Fedora Freedom and linux-libre

David Woodhouse dwmw2 at infradead.org
Mon Jun 16 07:31:37 UTC 2008


On Sun, 2008-06-15 at 19:26 -0500, Les Mikesell wrote:
> David Woodhouse wrote:
> > On Sun, 2008-06-15 at 17:13 -0500, Les Mikesell wrote:
> >> Do do have an exact definition of what is not permitted? 
> > 
> > I pasted a precise definition of 'collective work' already, didn't I?
> 
> That is unrelated to the question.

No, it is the answer to your question. You asked what is not permitted.

What's not permitted is distribution of a collective work including the
GPL'd Program, where the other independent and separate parts of that
work are not also available under the terms of the GPL.

> > It is a work in which a number of separate and independent works are
> > assembled into one work.
> > 
> > The very definition of 'collective work' is that it is an aggregation of
> > other independent and separate works.
> 
> And aggregations are explicitly permitted which makes that discussion 
> irrelevant.

Oh dear, you're back to that again. I thought we'd dealt with that, but
we seem to be going round in circles. I'll try again, one last time:

All collective work is aggregation.

The GPL explicitly states that it covers collective work.

The GPL explicitly talks about extending the permissions of the GPL to
works which are independent and separate works in themselves, when those
works are included in a collective work.

Thus, it is not credible to believe that the 'mere aggregation on a
volume of a storage or distribution medium' exception is intended to
cover _all_ aggregation. That would mean that the GPL is just setting up
all these conditions, only to immediately turn round and say "oh,
actually I didn't really mean it" in the next paragraph.

If you're willing to make that claim in public then I don't really know
why I'm bothering to talk to you. Do you have no shame?
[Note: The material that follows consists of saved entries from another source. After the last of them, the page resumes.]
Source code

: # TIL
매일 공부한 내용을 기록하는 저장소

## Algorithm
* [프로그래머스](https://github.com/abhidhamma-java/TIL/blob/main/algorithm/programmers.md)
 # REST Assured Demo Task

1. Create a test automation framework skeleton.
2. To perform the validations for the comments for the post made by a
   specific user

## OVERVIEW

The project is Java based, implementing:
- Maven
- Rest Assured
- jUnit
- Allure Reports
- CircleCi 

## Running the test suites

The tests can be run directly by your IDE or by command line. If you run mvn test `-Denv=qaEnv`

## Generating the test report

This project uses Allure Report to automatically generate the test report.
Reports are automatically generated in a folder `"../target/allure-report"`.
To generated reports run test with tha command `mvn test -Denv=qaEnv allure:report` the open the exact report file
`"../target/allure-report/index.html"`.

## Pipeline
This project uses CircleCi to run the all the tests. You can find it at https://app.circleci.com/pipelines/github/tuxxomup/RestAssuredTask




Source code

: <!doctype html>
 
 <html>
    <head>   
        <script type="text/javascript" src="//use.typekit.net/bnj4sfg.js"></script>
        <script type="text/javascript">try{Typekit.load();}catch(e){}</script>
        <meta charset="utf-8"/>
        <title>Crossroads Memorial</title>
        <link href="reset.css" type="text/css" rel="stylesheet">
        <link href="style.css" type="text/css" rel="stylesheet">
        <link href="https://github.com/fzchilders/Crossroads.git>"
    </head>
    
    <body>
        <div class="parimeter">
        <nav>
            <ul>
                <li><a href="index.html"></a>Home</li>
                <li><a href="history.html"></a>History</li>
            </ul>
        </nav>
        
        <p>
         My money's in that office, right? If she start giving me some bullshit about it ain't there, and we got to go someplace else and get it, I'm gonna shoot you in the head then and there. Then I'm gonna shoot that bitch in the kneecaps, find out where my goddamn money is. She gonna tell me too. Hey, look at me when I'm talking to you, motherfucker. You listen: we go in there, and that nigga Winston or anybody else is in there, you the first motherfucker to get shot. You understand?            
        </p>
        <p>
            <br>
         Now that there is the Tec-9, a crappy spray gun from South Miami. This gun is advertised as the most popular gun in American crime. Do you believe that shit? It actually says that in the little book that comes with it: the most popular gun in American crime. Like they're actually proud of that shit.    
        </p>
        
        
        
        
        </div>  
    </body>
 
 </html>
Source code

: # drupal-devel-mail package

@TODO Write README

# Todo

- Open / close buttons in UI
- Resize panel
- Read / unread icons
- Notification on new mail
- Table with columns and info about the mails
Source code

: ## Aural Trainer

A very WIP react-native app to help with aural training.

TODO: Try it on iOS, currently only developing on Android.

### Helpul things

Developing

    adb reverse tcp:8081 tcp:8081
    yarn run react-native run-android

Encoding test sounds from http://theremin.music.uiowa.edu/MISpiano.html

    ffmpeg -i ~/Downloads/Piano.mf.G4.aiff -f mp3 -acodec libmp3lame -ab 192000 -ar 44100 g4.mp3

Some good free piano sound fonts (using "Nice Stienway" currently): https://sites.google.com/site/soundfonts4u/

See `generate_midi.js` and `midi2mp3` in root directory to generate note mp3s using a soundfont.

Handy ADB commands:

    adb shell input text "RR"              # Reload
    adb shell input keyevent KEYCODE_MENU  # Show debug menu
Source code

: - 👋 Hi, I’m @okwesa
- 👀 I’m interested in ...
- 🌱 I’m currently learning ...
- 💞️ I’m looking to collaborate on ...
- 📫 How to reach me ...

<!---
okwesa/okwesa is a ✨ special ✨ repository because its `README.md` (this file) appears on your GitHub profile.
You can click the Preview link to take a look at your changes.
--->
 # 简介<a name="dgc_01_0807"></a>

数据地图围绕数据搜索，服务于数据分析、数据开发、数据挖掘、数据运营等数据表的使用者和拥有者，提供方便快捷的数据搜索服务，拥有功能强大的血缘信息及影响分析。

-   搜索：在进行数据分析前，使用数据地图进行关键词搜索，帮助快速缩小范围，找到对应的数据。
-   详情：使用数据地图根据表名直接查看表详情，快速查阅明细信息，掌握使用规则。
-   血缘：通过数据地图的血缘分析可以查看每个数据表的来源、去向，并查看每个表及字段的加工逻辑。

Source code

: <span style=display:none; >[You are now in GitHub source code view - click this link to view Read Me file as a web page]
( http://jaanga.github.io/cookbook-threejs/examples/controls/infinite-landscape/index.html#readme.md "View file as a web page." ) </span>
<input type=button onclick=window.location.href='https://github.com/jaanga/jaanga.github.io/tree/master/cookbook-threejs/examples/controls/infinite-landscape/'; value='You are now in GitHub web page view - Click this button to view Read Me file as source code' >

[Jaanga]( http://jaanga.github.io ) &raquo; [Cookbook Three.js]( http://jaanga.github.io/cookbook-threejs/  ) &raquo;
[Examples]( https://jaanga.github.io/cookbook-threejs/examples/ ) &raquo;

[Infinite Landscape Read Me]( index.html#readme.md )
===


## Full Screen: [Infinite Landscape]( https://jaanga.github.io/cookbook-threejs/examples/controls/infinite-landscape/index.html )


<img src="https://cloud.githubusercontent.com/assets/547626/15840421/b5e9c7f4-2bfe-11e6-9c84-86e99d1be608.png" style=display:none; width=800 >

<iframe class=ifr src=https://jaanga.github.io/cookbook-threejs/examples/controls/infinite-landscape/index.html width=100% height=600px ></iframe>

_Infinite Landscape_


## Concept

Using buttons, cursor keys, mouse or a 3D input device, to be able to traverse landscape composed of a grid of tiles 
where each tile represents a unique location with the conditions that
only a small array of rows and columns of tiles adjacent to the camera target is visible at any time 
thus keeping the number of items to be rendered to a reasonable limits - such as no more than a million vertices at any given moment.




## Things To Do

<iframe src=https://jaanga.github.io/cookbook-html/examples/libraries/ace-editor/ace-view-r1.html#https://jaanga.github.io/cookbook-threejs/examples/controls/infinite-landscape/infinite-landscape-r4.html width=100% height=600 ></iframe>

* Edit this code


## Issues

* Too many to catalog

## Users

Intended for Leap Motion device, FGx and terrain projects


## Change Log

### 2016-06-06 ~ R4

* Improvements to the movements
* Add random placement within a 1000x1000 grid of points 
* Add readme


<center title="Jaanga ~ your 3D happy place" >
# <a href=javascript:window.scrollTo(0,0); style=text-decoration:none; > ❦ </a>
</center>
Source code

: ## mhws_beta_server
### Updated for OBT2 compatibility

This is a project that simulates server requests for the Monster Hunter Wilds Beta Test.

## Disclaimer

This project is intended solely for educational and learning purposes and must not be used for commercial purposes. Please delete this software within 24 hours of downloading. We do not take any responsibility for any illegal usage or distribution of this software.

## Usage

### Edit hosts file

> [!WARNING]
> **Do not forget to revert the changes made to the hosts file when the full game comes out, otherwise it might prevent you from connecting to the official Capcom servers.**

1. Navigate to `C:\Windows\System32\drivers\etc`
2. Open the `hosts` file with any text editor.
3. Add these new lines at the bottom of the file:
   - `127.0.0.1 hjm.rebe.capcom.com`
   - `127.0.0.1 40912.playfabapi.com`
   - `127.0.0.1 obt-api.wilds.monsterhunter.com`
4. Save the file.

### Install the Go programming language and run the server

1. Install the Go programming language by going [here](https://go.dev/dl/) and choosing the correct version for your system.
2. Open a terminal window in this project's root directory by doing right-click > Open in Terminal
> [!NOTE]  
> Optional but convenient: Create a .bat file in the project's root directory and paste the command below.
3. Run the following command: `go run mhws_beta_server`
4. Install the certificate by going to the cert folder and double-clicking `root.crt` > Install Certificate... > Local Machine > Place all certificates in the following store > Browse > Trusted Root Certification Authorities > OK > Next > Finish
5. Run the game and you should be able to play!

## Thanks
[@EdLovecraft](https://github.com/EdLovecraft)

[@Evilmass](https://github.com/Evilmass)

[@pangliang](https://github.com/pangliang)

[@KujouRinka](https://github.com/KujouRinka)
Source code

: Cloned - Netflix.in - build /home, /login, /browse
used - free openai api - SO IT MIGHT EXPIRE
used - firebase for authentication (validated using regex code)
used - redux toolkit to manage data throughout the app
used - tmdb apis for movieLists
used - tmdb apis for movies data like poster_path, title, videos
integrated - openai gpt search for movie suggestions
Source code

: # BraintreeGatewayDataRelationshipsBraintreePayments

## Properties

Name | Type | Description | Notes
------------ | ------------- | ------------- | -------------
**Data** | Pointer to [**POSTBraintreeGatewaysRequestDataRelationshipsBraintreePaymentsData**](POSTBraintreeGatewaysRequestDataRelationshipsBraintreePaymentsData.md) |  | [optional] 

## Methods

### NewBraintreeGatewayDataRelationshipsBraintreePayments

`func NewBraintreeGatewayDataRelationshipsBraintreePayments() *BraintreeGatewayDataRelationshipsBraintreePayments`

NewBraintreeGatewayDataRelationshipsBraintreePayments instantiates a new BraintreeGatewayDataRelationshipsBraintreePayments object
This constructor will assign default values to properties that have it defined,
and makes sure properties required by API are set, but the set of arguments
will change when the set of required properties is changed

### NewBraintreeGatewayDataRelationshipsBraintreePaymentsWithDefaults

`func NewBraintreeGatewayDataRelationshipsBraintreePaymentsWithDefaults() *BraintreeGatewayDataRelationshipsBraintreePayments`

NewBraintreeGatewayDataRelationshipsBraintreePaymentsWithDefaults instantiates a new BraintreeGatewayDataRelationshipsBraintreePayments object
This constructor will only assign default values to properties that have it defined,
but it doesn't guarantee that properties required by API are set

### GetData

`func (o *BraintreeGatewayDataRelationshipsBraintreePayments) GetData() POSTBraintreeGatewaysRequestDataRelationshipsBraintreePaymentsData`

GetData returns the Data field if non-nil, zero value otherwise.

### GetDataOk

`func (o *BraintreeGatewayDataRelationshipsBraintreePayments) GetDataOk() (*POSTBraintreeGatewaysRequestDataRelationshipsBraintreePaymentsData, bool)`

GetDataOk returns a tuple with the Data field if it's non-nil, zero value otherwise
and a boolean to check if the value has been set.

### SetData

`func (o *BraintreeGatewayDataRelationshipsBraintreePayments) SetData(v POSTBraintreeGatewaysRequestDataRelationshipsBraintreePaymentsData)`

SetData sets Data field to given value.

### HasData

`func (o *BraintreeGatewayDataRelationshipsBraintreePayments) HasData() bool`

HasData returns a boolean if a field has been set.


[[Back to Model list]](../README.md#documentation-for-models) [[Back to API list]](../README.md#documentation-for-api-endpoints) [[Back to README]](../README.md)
> > In order to create a collective work, you need the permission of the
> > copyright-holders of each of the constituent parts. If any _one_ of them
> > denies you that permission, then you may not distribute that collective
> > work.
> 
> And this part applies equally to every line of code and data.  Having 
> source or not doesn't change the requirement for permission to 
> distribute - or give anyone more or less reason to question whether that 
> permission has been given.
> 
> > As you know, the GPL makes an exception for 'mere aggregation on a
> > volume of a storage or distribution medium'. There is some scope for
> > debate on precisely what is covered by that exception, but not a huge
> > amount.
> 
> So the relevant discussion should be about whether there is a person 
> that can identify the separate parts.

No, that's another complete non-sequitur from you. Where on earth did
_that_ idea come from? 

If you can identify the separate short stories in an anthology, do you
think that somehow means that it isn't a collective work?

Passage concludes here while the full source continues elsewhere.